Today Ann has been looking at means of speeding up the process, which involves spending money we haven't got. As we have no idea how big the market is for our bottle products it makes it difficult to be sure how much to invest. The minimum investment, which is about all we can afford, will get us little more than a few more filling heads, which is one of the current bottle necks1 in the process. A little more expenditure would gain us some form of labelling machine, which would be nice, as hand labelling is slow, has variable results and is the most tedious job in the world after cask washing.
Of course we could spend many tens of thousands of pounds on bottling equipment, which would enjoy the economies of scale associated with high throughput, but without developing a market first we cannot even start to contemplate such investment. Without the economies of scale the beer cannot be sold at a low enough price without risking our dwindling cash reserves being further reduced. Without cash reserves we cannot invest in the equipment required to ensure we can produce beer at a reasonable price. It's to do with cash flow really.
In reality this results in all our bottled beer being relatively scarce.

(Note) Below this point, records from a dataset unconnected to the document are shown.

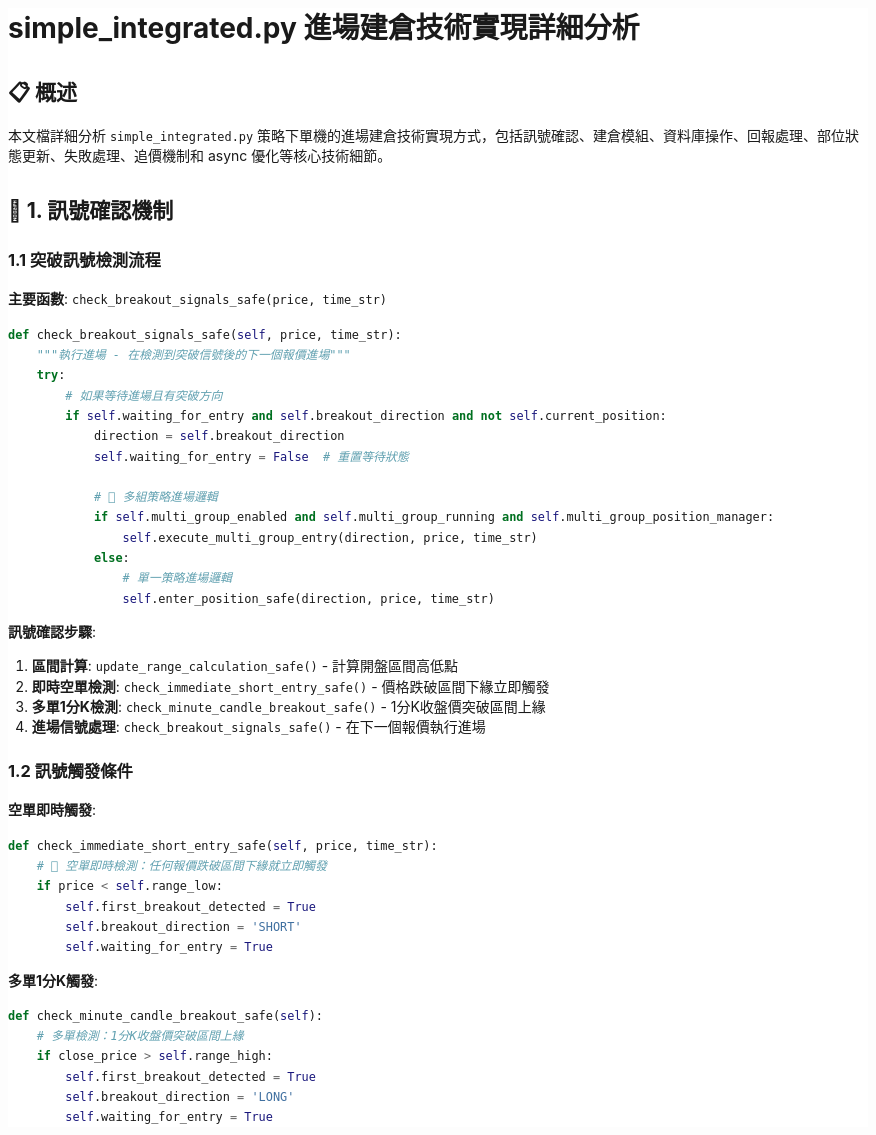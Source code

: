 # simple_integrated.py 進場建倉技術實現詳細分析

## 📋 概述

本文檔詳細分析 `simple_integrated.py` 策略下單機的進場建倉技術實現方式，包括訊號確認、建倉模組、資料庫操作、回報處理、部位狀態更新、失敗處理、追價機制和 async 優化等核心技術細節。

## 🎯 1. 訊號確認機制

### 1.1 突破訊號檢測流程

**主要函數**: `check_breakout_signals_safe(price, time_str)`

```python
def check_breakout_signals_safe(self, price, time_str):
    """執行進場 - 在檢測到突破信號後的下一個報價進場"""
    try:
        # 如果等待進場且有突破方向
        if self.waiting_for_entry and self.breakout_direction and not self.current_position:
            direction = self.breakout_direction
            self.waiting_for_entry = False  # 重置等待狀態
            
            # 🎯 多組策略進場邏輯
            if self.multi_group_enabled and self.multi_group_running and self.multi_group_position_manager:
                self.execute_multi_group_entry(direction, price, time_str)
            else:
                # 單一策略進場邏輯
                self.enter_position_safe(direction, price, time_str)
```

**訊號確認步驟**:
1. **區間計算**: `update_range_calculation_safe()` - 計算開盤區間高低點
2. **即時空單檢測**: `check_immediate_short_entry_safe()` - 價格跌破區間下緣立即觸發
3. **多單1分K檢測**: `check_minute_candle_breakout_safe()` - 1分K收盤價突破區間上緣
4. **進場信號處理**: `check_breakout_signals_safe()` - 在下一個報價執行進場

### 1.2 訊號觸發條件

**空單即時觸發**:
```python
def check_immediate_short_entry_safe(self, price, time_str):
    # 🚀 空單即時檢測：任何報價跌破區間下緣就立即觸發
    if price < self.range_low:
        self.first_breakout_detected = True
        self.breakout_direction = 'SHORT'
        self.waiting_for_entry = True
```

**多單1分K觸發**:
```python
def check_minute_candle_breakout_safe(self):
    # 多單檢測：1分K收盤價突破區間上緣
    if close_price > self.range_high:
        self.first_breakout_detected = True
        self.breakout_direction = 'LONG'
        self.waiting_for_entry = True
```
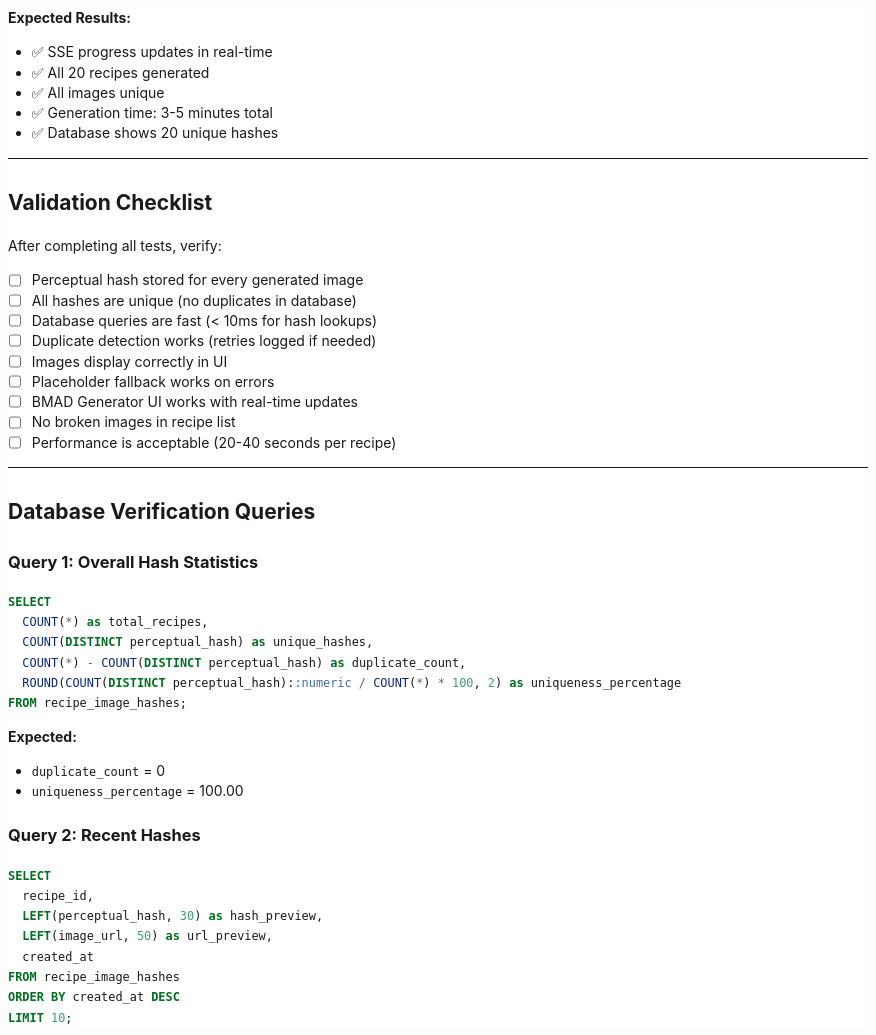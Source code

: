 **Expected Results:**
- ✅ SSE progress updates in real-time
- ✅ All 20 recipes generated
- ✅ All images unique
- ✅ Generation time: 3-5 minutes total
- ✅ Database shows 20 unique hashes

---

## Validation Checklist

After completing all tests, verify:

- [ ] Perceptual hash stored for every generated image
- [ ] All hashes are unique (no duplicates in database)
- [ ] Database queries are fast (< 10ms for hash lookups)
- [ ] Duplicate detection works (retries logged if needed)
- [ ] Images display correctly in UI
- [ ] Placeholder fallback works on errors
- [ ] BMAD Generator UI works with real-time updates
- [ ] No broken images in recipe list
- [ ] Performance is acceptable (20-40 seconds per recipe)

---

## Database Verification Queries

### Query 1: Overall Hash Statistics
```sql
SELECT
  COUNT(*) as total_recipes,
  COUNT(DISTINCT perceptual_hash) as unique_hashes,
  COUNT(*) - COUNT(DISTINCT perceptual_hash) as duplicate_count,
  ROUND(COUNT(DISTINCT perceptual_hash)::numeric / COUNT(*) * 100, 2) as uniqueness_percentage
FROM recipe_image_hashes;
```

**Expected:**
- `duplicate_count` = 0
- `uniqueness_percentage` = 100.00

### Query 2: Recent Hashes
```sql
SELECT
  recipe_id,
  LEFT(perceptual_hash, 30) as hash_preview,
  LEFT(image_url, 50) as url_preview,
  created_at
FROM recipe_image_hashes
ORDER BY created_at DESC
LIMIT 10;
```
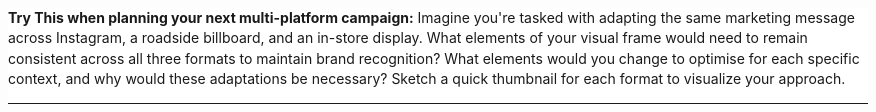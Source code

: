 **Try This when planning your next multi-platform campaign:**
Imagine you're tasked with adapting the same marketing message across Instagram, a roadside billboard, and an in-store display. What elements of your visual frame would need to remain consistent across all three formats to maintain brand recognition? What elements would you change to optimise for each specific context, and why would these adaptations be necessary? Sketch a quick thumbnail for each format to visualize your approach.

---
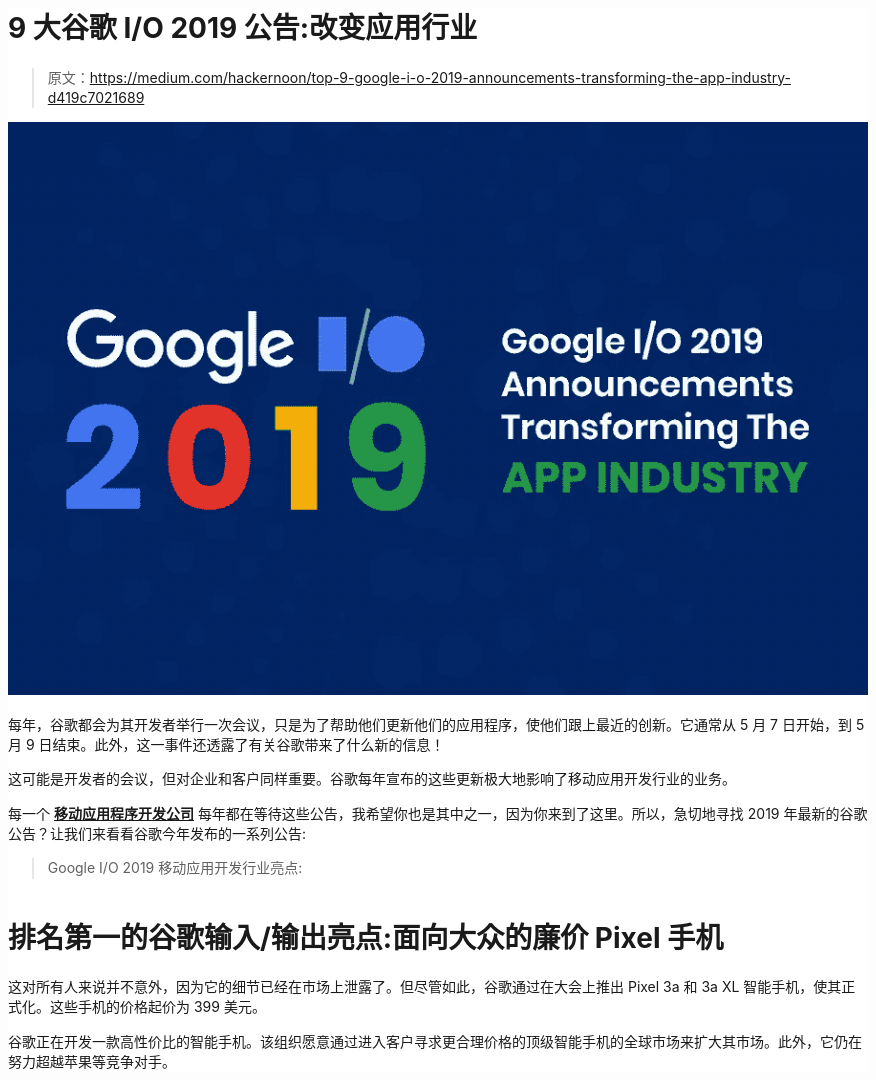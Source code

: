 # 9 大谷歌 I/O 2019 公告:改变应用行业

> 原文：<https://medium.com/hackernoon/top-9-google-i-o-2019-announcements-transforming-the-app-industry-d419c7021689>

![](img/aa9bf280abf59e3cbcdca8ca6c7101b3.png)

每年，谷歌都会为其开发者举行一次会议，只是为了帮助他们更新他们的应用程序，使他们跟上最近的创新。它通常从 5 月 7 日开始，到 5 月 9 日结束。此外，这一事件还透露了有关谷歌带来了什么新的信息！

这可能是开发者的会议，但对企业和客户同样重要。谷歌每年宣布的这些更新极大地影响了移动应用开发行业的业务。

每一个 [**移动应用程序开发公司**](https://www.xicom.biz/offerings/mobile-app-development/?utm_source=SM05) 每年都在等待这些公告，我希望你也是其中之一，因为你来到了这里。所以，急切地寻找 2019 年最新的谷歌公告？让我们来看看谷歌今年发布的一系列公告:

> Google I/O 2019 移动应用开发行业亮点:

# 排名第一的谷歌输入/输出亮点:面向大众的廉价 Pixel 手机

这对所有人来说并不意外，因为它的细节已经在市场上泄露了。但尽管如此，谷歌通过在大会上推出 Pixel 3a 和 3a XL 智能手机，使其正式化。这些手机的价格起价为 399 美元。

谷歌正在开发一款高性价比的智能手机。该组织愿意通过进入客户寻求更合理价格的顶级智能手机的全球市场来扩大其市场。此外，它仍在努力超越苹果等竞争对手。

Even if we produce more we still have the logistical problems of getting it into various outlets, the transport costs can easily annihilate any profitability.
If you see Infra Red for sale in bottle you are an extremely lucky person indeed. I advise that a small amount of money is sewn into the lining of your jacket to ensure you have the capability to purchase such a rare commodity irrespective of the quantity of reddies that may or may not languish in your wallet.
1you really do not have to laugh.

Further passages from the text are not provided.